Change of cooker/oven | Page 3 | on ElectriciansForums

Discuss Change of cooker/oven in the Electrical Wiring, Theories and Regulations area at ElectriciansForums.net

He is showing in regard to diversity with a oven. But saying a 6mm is good for 15kw is a invalid argument as its not.
seems to me all you need is the hob wiring to the cooker point.

Why is that statement ''invalid''??

Were talking about the diversity formula, as shown in BS 7671 OSG etc, Which used to state for cookers up to 15KW. Not sure if that is still current, i'll have to check...
 
ramonford, the facts.

Your existing cooker circuit should be tested to ensure it is safe and sound.

If it is then you can connect the new hob to it with 4mm² cable - end of.


As for the oven, if it comes with a plug attached you can plug it into a socket.

However, for convenience and safety it would be better to also connect it to the existing cooker circuit with the hob.
This way the cooker switch will also switch off the oven, which may be useful in an emergency.

You may be able to use the cable supplied with the oven but as it will probably not be capable of handling 32A (the MCB size) certain conditions must be met.
In view of this I would recommend replacing the oven cable with 4mm2 which will be capable of handling 32A.
Or a 13A FCU or socket could be installed spurred from the cooker outlet plate.


You do not need to update your present installation to the latest requirements of the regulations.

That's all there is to it.
 
Last edited by a moderator:
Why is that statement ''invalid''??

Were talking about the diversity formula, as shown in BS 7671 OSG etc, Which used to state for cookers up to 15KW. Not sure if that is still current, i'll have to check...
In regard to a old style cooker I agree but the new induction hobs work different and diversity can't be used. Just wouldn't like somebody doing DIY to just try to wire a 15kw heater to a 6 mm cable thinking that's ok.
 
ramonford, the facts.

Your existing cooker circuit should be tested to ensure it is safe and sound.

If it is then you can connect the new hob to it with 4mm² cable - end of.

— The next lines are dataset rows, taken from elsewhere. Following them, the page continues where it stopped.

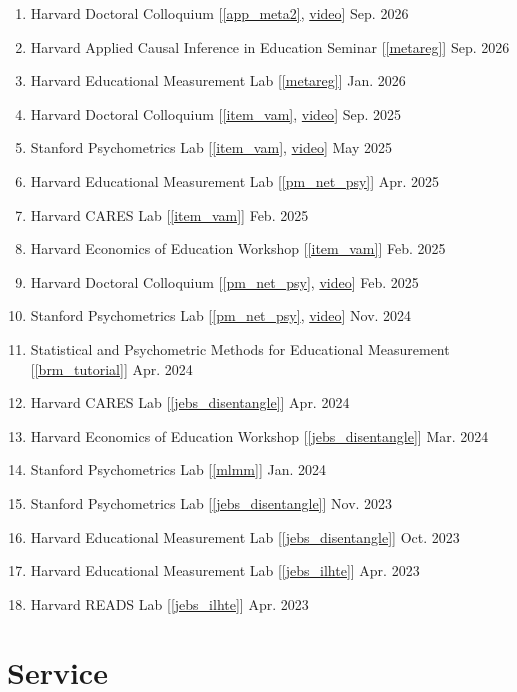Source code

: \documentclass[11pt]{article}
\begin{document}
\begin{enumerate}
    \item Harvard Doctoral Colloquium [\ref{app_meta2}, \href{https://youtu.be/LDdCavcFYj0}{video}] \hfill Sep. 2026
    \item Harvard Applied Causal Inference in Education Seminar [\ref{metareg}] \hfill Sep. 2026
    \item Harvard Educational Measurement Lab [\ref{metareg}] \hfill Jan. 2026
    \item Harvard Doctoral Colloquium [\ref{item_vam}, \href{https://www.youtube.com/watch?v=Ll7zLhHDquw}{video}] \hfill Sep. 2025
    \item Stanford Psychometrics Lab [\ref{item_vam}, \href{https://youtu.be/fRweFpub5q0}{video}] \hfill May 2025
    \item Harvard Educational Measurement Lab [\ref{pm_net_psy}] \hfill Apr. 2025
    \item Harvard CARES Lab [\ref{item_vam}] \hfill Feb. 2025
    \item Harvard Economics of Education Workshop [\ref{item_vam}] \hfill Feb. 2025
    \item Harvard Doctoral Colloquium [\ref{pm_net_psy}, \href{https://www.youtube.com/watch?v=9IOWOtSvnvs}{video}] \hfill Feb. 2025
    \item Stanford Psychometrics Lab [\ref{pm_net_psy}, \href{https://www.youtube.com/watch?v=8VPFNCZj1sQ}{video}] \hfill Nov. 2024
    \item Statistical and Psychometric Methods for Educational Measurement [\ref{brm_tutorial}] \hfill Apr. 2024
    \item Harvard CARES Lab [\ref{jebs_disentangle}] \hfill Apr. 2024
    \item Harvard Economics of Education Workshop [\ref{jebs_disentangle}] \hfill Mar. 2024
    \item Stanford Psychometrics Lab [\ref{mlmm}] \hfill Jan. 2024
    \item Stanford Psychometrics Lab [\ref{jebs_disentangle}] \hfill Nov. 2023
    \item Harvard Educational Measurement Lab [\ref{jebs_disentangle}] \hfill Oct. 2023
    \item Harvard Educational Measurement Lab [\ref{jebs_ilhte}] \hfill Apr. 2023
    \item Harvard READS Lab [\ref{jebs_ilhte}] \hfill Apr. 2023

\end{enumerate}

\section{Service}
\end{document}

As for the oven, if it comes with a plug attached you can plug it into a socket.

However, for convenience and safety it would be better to also connect it to the existing cooker circuit with the hob.
This way the cooker switch will also switch off the oven, which may be useful in an emergency.

You may be able to use the cable supplied with the oven but as it will probably not be capable of handling 32A (the MCB size) certain conditions must be met.
In view of this I would recommend replacing the oven cable with 4mm2 which will be capable of handling 32A.
Or a 13A FCU or socket could be installed spurred from the cooker outlet plate.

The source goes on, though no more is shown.